Information: Begin

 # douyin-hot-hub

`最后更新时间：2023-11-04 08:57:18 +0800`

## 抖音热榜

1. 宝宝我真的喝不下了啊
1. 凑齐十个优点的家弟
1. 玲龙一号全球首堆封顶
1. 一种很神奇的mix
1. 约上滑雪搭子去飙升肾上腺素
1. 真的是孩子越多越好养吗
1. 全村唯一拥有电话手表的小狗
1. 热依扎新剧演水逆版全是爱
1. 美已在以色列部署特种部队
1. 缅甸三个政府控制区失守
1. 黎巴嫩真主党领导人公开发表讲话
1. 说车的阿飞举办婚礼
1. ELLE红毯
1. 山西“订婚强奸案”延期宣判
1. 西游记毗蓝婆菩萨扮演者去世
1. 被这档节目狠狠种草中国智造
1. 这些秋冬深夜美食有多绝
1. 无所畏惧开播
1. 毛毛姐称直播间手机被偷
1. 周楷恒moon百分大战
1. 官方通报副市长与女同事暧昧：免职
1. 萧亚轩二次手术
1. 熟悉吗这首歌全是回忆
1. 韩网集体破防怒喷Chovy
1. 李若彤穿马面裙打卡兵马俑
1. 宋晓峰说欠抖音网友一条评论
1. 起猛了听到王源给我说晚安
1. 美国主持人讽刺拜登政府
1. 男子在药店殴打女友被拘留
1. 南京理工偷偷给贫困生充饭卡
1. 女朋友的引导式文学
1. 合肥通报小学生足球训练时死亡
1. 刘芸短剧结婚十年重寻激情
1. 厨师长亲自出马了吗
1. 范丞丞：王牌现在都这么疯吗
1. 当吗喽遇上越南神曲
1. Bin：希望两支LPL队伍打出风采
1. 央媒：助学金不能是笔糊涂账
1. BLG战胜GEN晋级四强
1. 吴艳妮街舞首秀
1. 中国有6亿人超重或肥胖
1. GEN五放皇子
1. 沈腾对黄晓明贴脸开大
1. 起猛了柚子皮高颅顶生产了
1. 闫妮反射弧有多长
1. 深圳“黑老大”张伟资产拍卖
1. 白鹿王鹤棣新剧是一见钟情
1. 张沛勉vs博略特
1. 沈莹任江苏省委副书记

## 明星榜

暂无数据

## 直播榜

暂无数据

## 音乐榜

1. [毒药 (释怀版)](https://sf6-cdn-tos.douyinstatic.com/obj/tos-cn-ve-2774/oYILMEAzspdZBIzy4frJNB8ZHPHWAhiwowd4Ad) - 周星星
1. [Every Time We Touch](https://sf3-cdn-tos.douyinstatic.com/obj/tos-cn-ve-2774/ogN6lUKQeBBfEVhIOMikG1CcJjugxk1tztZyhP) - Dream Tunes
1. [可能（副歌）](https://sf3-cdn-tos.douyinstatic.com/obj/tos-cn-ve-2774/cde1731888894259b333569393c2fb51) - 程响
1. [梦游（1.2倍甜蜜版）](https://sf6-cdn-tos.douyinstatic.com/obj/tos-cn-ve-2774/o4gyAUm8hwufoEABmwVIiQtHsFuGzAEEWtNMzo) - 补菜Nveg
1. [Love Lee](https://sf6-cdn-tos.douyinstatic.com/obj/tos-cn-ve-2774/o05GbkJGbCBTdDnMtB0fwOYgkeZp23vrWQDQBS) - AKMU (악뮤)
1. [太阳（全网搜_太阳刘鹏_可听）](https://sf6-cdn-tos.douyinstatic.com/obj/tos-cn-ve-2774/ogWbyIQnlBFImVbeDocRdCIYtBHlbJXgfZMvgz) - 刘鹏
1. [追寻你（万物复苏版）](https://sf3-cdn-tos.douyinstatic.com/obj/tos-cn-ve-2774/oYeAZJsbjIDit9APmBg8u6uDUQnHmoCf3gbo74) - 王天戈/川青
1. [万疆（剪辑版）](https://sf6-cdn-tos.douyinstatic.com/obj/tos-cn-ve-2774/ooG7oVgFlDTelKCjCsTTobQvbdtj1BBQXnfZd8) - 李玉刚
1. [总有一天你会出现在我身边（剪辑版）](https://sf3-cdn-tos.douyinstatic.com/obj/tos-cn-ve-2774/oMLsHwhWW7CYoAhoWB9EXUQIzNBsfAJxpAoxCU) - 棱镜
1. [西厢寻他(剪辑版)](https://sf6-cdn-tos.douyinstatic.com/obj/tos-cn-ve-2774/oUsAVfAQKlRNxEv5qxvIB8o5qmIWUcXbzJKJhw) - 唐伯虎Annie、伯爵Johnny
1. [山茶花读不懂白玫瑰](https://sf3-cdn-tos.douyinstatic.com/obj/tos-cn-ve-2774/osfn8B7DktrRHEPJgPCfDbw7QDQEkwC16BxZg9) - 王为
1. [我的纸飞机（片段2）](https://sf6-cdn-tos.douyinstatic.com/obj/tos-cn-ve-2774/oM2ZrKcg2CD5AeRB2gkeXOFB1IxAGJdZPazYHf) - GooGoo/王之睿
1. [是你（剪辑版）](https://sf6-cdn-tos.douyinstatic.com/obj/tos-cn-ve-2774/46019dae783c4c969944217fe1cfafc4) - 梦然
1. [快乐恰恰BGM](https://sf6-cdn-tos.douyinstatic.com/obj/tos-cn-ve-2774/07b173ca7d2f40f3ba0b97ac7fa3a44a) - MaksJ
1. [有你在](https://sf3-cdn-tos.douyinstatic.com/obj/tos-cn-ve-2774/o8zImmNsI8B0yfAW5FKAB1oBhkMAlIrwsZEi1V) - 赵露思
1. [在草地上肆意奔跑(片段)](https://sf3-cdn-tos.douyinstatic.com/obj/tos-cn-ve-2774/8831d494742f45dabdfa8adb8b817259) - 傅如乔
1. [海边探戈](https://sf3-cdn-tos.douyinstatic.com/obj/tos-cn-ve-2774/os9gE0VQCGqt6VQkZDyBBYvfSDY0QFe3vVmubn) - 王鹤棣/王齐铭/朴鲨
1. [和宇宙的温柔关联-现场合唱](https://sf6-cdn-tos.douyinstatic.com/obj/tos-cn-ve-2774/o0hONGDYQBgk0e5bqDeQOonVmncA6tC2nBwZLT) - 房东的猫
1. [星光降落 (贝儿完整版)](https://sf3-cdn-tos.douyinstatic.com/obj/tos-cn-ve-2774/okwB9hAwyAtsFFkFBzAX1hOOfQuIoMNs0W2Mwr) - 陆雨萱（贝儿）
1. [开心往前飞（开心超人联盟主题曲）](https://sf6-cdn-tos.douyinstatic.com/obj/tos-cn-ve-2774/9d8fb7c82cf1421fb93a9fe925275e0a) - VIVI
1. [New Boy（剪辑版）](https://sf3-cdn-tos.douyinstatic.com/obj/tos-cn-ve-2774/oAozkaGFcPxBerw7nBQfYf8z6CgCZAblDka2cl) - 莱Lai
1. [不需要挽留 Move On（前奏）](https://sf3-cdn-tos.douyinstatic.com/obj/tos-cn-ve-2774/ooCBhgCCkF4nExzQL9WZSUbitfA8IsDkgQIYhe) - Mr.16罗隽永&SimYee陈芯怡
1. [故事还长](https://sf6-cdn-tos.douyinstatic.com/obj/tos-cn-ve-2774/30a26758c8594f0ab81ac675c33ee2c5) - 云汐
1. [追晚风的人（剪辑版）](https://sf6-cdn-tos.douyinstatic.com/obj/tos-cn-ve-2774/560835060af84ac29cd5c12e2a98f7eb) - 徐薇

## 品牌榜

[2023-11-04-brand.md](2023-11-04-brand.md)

Information: End

■ Directions for this task
Reproduce every record exactly, line by line.

■ Reply
 # douyin-hot-hub

`最后更新时间：2023-11-04 08:57:18 +0800`

## 抖音热榜

1. 宝宝我真的喝不下了啊
1. 凑齐十个优点的家弟
1. 玲龙一号全球首堆封顶
1. 一种很神奇的mix
1. 约上滑雪搭子去飙升肾上腺素
1. 真的是孩子越多越好养吗
1. 全村唯一拥有电话手表的小狗
1. 热依扎新剧演水逆版全是爱
1. 美已在以色列部署特种部队
1. 缅甸三个政府控制区失守
1. 黎巴嫩真主党领导人公开发表讲话
1. 说车的阿飞举办婚礼
1. ELLE红毯
1. 山西“订婚强奸案”延期宣判
1. 西游记毗蓝婆菩萨扮演者去世
1. 被这档节目狠狠种草中国智造
1. 这些秋冬深夜美食有多绝
1. 无所畏惧开播
1. 毛毛姐称直播间手机被偷
1. 周楷恒moon百分大战
1. 官方通报副市长与女同事暧昧：免职
1. 萧亚轩二次手术
1. 熟悉吗这首歌全是回忆
1. 韩网集体破防怒喷Chovy
1. 李若彤穿马面裙打卡兵马俑
1. 宋晓峰说欠抖音网友一条评论
1. 起猛了听到王源给我说晚安
1. 美国主持人讽刺拜登政府
1. 男子在药店殴打女友被拘留
1. 南京理工偷偷给贫困生充饭卡
1. 女朋友的引导式文学
1. 合肥通报小学生足球训练时死亡
1. 刘芸短剧结婚十年重寻激情
1. 厨师长亲自出马了吗
1. 范丞丞：王牌现在都这么疯吗
1. 当吗喽遇上越南神曲
1. Bin：希望两支LPL队伍打出风采
1. 央媒：助学金不能是笔糊涂账
1. BLG战胜GEN晋级四强
1. 吴艳妮街舞首秀
1. 中国有6亿人超重或肥胖
1. GEN五放皇子
1. 沈腾对黄晓明贴脸开大
1. 起猛了柚子皮高颅顶生产了
1. 闫妮反射弧有多长
1. 深圳“黑老大”张伟资产拍卖
1. 白鹿王鹤棣新剧是一见钟情
1. 张沛勉vs博略特
1. 沈莹任江苏省委副书记

## 明星榜

暂无数据

## 直播榜

暂无数据

## 音乐榜

1. [毒药 (释怀版)](https://sf6-cdn-tos.douyinstatic.com/obj/tos-cn-ve-2774/oYILMEAzspdZBIzy4frJNB8ZHPHWAhiwowd4Ad) - 周星星
1. [Every Time We Touch](https://sf3-cdn-tos.douyinstatic.com/obj/tos-cn-ve-2774/ogN6lUKQeBBfEVhIOMikG1CcJjugxk1tztZyhP) - Dream Tunes
1. [可能（副歌）](https://sf3-cdn-tos.douyinstatic.com/obj/tos-cn-ve-2774/cde1731888894259b333569393c2fb51) - 程响
1. [梦游（1.2倍甜蜜版）](https://sf6-cdn-tos.douyinstatic.com/obj/tos-cn-ve-2774/o4gyAUm8hwufoEABmwVIiQtHsFuGzAEEWtNMzo) - 补菜Nveg
1. [Love Lee](https://sf6-cdn-tos.douyinstatic.com/obj/tos-cn-ve-2774/o05GbkJGbCBTdDnMtB0fwOYgkeZp23vrWQDQBS) - AKMU (악뮤)
1. [太阳（全网搜_太阳刘鹏_可听）](https://sf6-cdn-tos.douyinstatic.com/obj/tos-cn-ve-2774/ogWbyIQnlBFImVbeDocRdCIYtBHlbJXgfZMvgz) - 刘鹏
1. [追寻你（万物复苏版）](https://sf3-cdn-tos.douyinstatic.com/obj/tos-cn-ve-2774/oYeAZJsbjIDit9APmBg8u6uDUQnHmoCf3gbo74) - 王天戈/川青
1. [万疆（剪辑版）](https://sf6-cdn-tos.douyinstatic.com/obj/tos-cn-ve-2774/ooG7oVgFlDTelKCjCsTTobQvbdtj1BBQXnfZd8) - 李玉刚
1. [总有一天你会出现在我身边（剪辑版）](https://sf3-cdn-tos.douyinstatic.com/obj/tos-cn-ve-2774/oMLsHwhWW7CYoAhoWB9EXUQIzNBsfAJxpAoxCU) - 棱镜
1. [西厢寻他(剪辑版)](https://sf6-cdn-tos.douyinstatic.com/obj/tos-cn-ve-2774/oUsAVfAQKlRNxEv5qxvIB8o5qmIWUcXbzJKJhw) - 唐伯虎Annie、伯爵Johnny
1. [山茶花读不懂白玫瑰](https://sf3-cdn-tos.douyinstatic.com/obj/tos-cn-ve-2774/osfn8B7DktrRHEPJgPCfDbw7QDQEkwC16BxZg9) - 王为
1. [我的纸飞机（片段2）](https://sf6-cdn-tos.douyinstatic.com/obj/tos-cn-ve-2774/oM2ZrKcg2CD5AeRB2gkeXOFB1IxAGJdZPazYHf) - GooGoo/王之睿
1. [是你（剪辑版）](https://sf6-cdn-tos.douyinstatic.com/obj/tos-cn-ve-2774/46019dae783c4c969944217fe1cfafc4) - 梦然
1. [快乐恰恰BGM](https://sf6-cdn-tos.douyinstatic.com/obj/tos-cn-ve-2774/07b173ca7d2f40f3ba0b97ac7fa3a44a) - MaksJ
1. [有你在](https://sf3-cdn-tos.douyinstatic.com/obj/tos-cn-ve-2774/o8zImmNsI8B0yfAW5FKAB1oBhkMAlIrwsZEi1V) - 赵露思
1. [在草地上肆意奔跑(片段)](https://sf3-cdn-tos.douyinstatic.com/obj/tos-cn-ve-2774/8831d494742f45dabdfa8adb8b817259) - 傅如乔
1. [海边探戈](https://sf3-cdn-tos.douyinstatic.com/obj/tos-cn-ve-2774/os9gE0VQCGqt6VQkZDyBBYvfSDY0QFe3vVmubn) - 王鹤棣/王齐铭/朴鲨
1. [和宇宙的温柔关联-现场合唱](https://sf6-cdn-tos.douyinstatic.com/obj/tos-cn-ve-2774/o0hONGDYQBgk0e5bqDeQOonVmncA6tC2nBwZLT) - 房东的猫
1. [星光降落 (贝儿完整版)](https://sf3-cdn-tos.douyinstatic.com/obj/tos-cn-ve-2774/okwB9hAwyAtsFFkFBzAX1hOOfQuIoMNs0W2Mwr) - 陆雨萱（贝儿）
1. [开心往前飞（开心超人联盟主题曲）](https://sf6-cdn-tos.douyinstatic.com/obj/tos-cn-ve-2774/9d8fb7c82cf1421fb93a9fe925275e0a) - VIVI
1. [New Boy（剪辑版）](https://sf3-cdn-tos.douyinstatic.com/obj/tos-cn-ve-2774/oAozkaGFcPxBerw7nBQfYf8z6CgCZAblDka2cl) - 莱Lai
1. [不需要挽留 Move On（前奏）](https://sf3-cdn-tos.douyinstatic.com/obj/tos-cn-ve-2774/ooCBhgCCkF4nExzQL9WZSUbitfA8IsDkgQIYhe) - Mr.16罗隽永&SimYee陈芯怡
1. [故事还长](https://sf6-cdn-tos.douyinstatic.com/obj/tos-cn-ve-2774/30a26758c8594f0ab81ac675c33ee2c5) - 云汐
1. [追晚风的人（剪辑版）](https://sf6-cdn-tos.douyinstatic.com/obj/tos-cn-ve-2774/560835060af84ac29cd5c12e2a98f7eb) - 徐薇

## 品牌榜

[2023-11-04-brand.md](2023-11-04-brand.md)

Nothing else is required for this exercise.